BUILDINGS and real estate properties inclined with the occupancy of traditional office takers in The Fort Bonifacio or Bonifacio Global City (BGC) area will now be burdened by higher taxes as the Court of Appeals (CA) ruled the business district to be under Makati City jurisdiction.
This is because buildings in the BGC and McKinley area are now subjected to 30 to 50 percent higher tax rates in Makati than their former tax rates in Taguig City, particularly the infrastructures unregistered with the Philippine Economic Zone Authority (PEZA) which cater to the “traditional office takers.”
According to Jie Espinosa, Colliers International office services director, the tax increase in taxes “will be felt more” by the “non-PEZA registered buildings” than the PEZA-registered buildings, which spaces are catered to the business processing management (BPM) sector.
“For non-PEZA buildings, those who are geared for traditional office space takers, [higher taxes imposition]would be felt more. But for PEZA buildings that are geared towards more BPO companies, the effects would be negligible,” Espinosa said.
“Taxes would always affect to any kind of business, may it be in the development or normal operations,” said Ieyo de Guzman, Colliers International executive director.
But De Guzman also told reporters at the Philippine Real Estate Market 2nd quarter report that the PEZA-registered buildings, unlike the non-registered, would not be affected much to the CA ruling as they receive tax incentives from the government.
“The least that would have a reaction to [the CA ruling]are the BPM companies who are still enjoying tax incentives [from the government]for a certain period,” de Guzman said.
De Guzman added that effects of the CA ruling for the building developers and other businesses in BGC and McKinley area will result in an “inflation of the tax in BGC” which is still to be “taken into consideration” at present.
About 40 percent of the infrastructure developments that supply offices for BPM and other industrial sectors are in BGC area, which have the highest rates of infra development among the business hubs of the country like Makati and Ortigas.

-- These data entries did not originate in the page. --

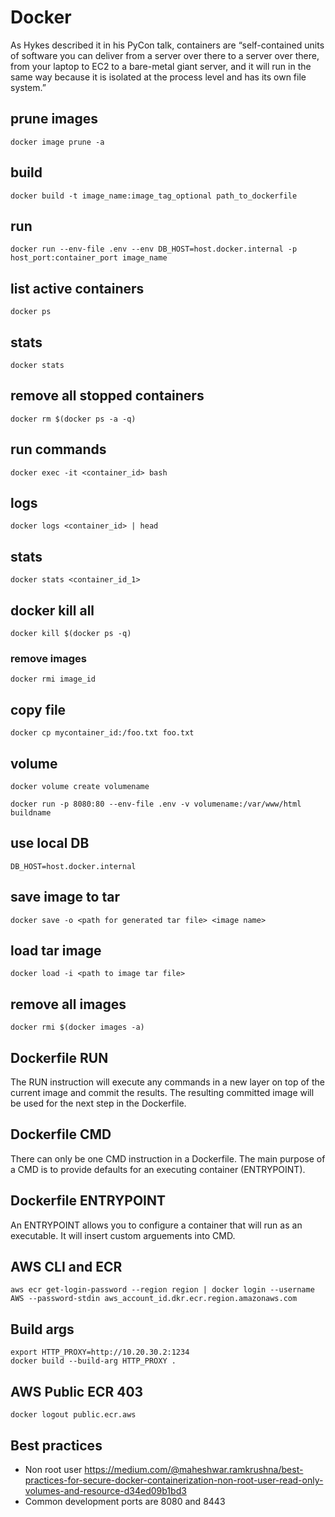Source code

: # Docker

As Hykes described it in his PyCon talk, containers are “self-contained units of software you can deliver from a server over there to a server over there, from your laptop to EC2 to a bare-metal giant server, and it will run in the same way because it is isolated at the process level and has its own file system.”

## prune images
`docker image prune -a`

## build
`docker build -t image_name:image_tag_optional path_to_dockerfile`

## run
`docker run --env-file .env --env DB_HOST=host.docker.internal -p host_port:container_port image_name`

## list active containers
`docker ps`

## stats
`docker stats`

## remove all stopped containers
`docker rm $(docker ps -a -q)`

## run commands
`docker exec -it <container_id> bash`

## logs
`docker logs <container_id> | head`

## stats
`docker stats <container_id_1>`

## docker kill all
`docker kill $(docker ps -q)`

### remove images
`docker rmi image_id`

## copy file
`docker cp mycontainer_id:/foo.txt foo.txt`

## volume

`docker volume create volumename`

`docker run -p 8080:80 --env-file .env -v volumename:/var/www/html buildname`

## use local DB
`DB_HOST=host.docker.internal`

## save image to tar
`docker save -o <path for generated tar file> <image name>`

## load tar image
`docker load -i <path to image tar file>`

## remove all images
`docker rmi $(docker images -a)`

## Dockerfile RUN
The RUN instruction will execute any commands in a new layer on top of the current image and commit the results. The resulting committed image will be used for the next step in the Dockerfile.

## Dockerfile CMD
There can only be one CMD instruction in a Dockerfile.
The main purpose of a CMD is to provide defaults for an executing container (ENTRYPOINT).

## Dockerfile ENTRYPOINT
An ENTRYPOINT allows you to configure a container that will run as an executable. It will insert custom arguements into CMD.

## AWS CLI and ECR
`aws ecr get-login-password --region region | docker login --username AWS --password-stdin aws_account_id.dkr.ecr.region.amazonaws.com`

## Build args
```
export HTTP_PROXY=http://10.20.30.2:1234
docker build --build-arg HTTP_PROXY .
```

## AWS Public ECR 403
```
docker logout public.ecr.aws
```

## Best practices
- Non root user https://medium.com/@maheshwar.ramkrushna/best-practices-for-secure-docker-containerization-non-root-user-read-only-volumes-and-resource-d34ed09b1bd3
- Common development ports are 8080 and 8443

The influx of these new real estate premium buildings mostly at the BGC “may overtake the demand” of offices by the year.
But Espinosa said that such imbalance in supply and demand of infrastructure for offices “will be corrected towards 2016” as the demand for BPM business opportunities in the country increases.
“We are oversupplied of buildings in Fort Bonifacio, because that is where the buildings are in right now, but that will be easily corrected in the subsequent quarters,” Espinosa said.
BPM centers in McKinley hill area are mainly offices for the voice sector or the call centers, while BPM segments at the BGC are more into “knowledge process outsourcing companies” which concern think tanks and institutional agencies.